Extracted material START

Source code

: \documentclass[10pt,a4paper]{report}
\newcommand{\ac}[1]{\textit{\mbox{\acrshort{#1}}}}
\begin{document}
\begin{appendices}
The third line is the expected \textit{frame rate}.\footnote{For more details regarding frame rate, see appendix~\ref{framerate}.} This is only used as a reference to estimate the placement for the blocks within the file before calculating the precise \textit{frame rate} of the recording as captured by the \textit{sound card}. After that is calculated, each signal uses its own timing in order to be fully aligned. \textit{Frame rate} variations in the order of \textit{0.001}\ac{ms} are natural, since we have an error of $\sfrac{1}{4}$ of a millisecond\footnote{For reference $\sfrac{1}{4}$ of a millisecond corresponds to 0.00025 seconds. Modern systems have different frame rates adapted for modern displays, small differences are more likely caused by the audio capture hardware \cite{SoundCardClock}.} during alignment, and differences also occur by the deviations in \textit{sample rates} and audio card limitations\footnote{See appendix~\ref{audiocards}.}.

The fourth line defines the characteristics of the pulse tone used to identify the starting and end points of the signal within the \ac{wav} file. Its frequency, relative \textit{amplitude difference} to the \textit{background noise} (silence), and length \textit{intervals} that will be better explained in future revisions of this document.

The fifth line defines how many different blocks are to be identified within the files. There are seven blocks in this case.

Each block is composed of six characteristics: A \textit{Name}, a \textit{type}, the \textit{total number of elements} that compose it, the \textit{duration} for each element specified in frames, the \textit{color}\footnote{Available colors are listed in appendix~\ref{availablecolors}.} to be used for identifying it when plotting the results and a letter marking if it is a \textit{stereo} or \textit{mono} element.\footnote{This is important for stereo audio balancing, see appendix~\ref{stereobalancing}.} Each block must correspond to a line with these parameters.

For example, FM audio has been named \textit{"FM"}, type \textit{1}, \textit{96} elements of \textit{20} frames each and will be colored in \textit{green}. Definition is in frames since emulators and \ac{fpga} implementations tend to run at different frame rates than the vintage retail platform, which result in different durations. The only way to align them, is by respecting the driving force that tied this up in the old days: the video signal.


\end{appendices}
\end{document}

Extracted material END

Action item: Copy out, from the data above, every line holding the word "blocks".

Your response:
The third line is the expected \textit{frame rate}.\footnote{For more details regarding frame rate, see appendix~\ref{framerate}.} This is only used as a reference to estimate the placement for the blocks within the file before calculating the precise \textit{frame rate} of the recording as captured by the \textit{sound card}. After that is calculated, each signal uses its own timing in order to be fully aligned. \textit{Frame rate} variations in the order of \textit{0.001}\ac{ms} are natural, since we have an error of $\sfrac{1}{4}$ of a millisecond\footnote{For reference $\sfrac{1}{4}$ of a millisecond corresponds to 0.00025 seconds. Modern systems have different frame rates adapted for modern displays, small differences are more likely caused by the audio capture hardware \cite{SoundCardClock}.} during alignment, and differences also occur by the deviations in \textit{sample rates} and audio card limitations\footnote{See appendix~\ref{audiocards}.}.
The fifth line defines how many different blocks are to be identified within the files. There are seven blocks in this case.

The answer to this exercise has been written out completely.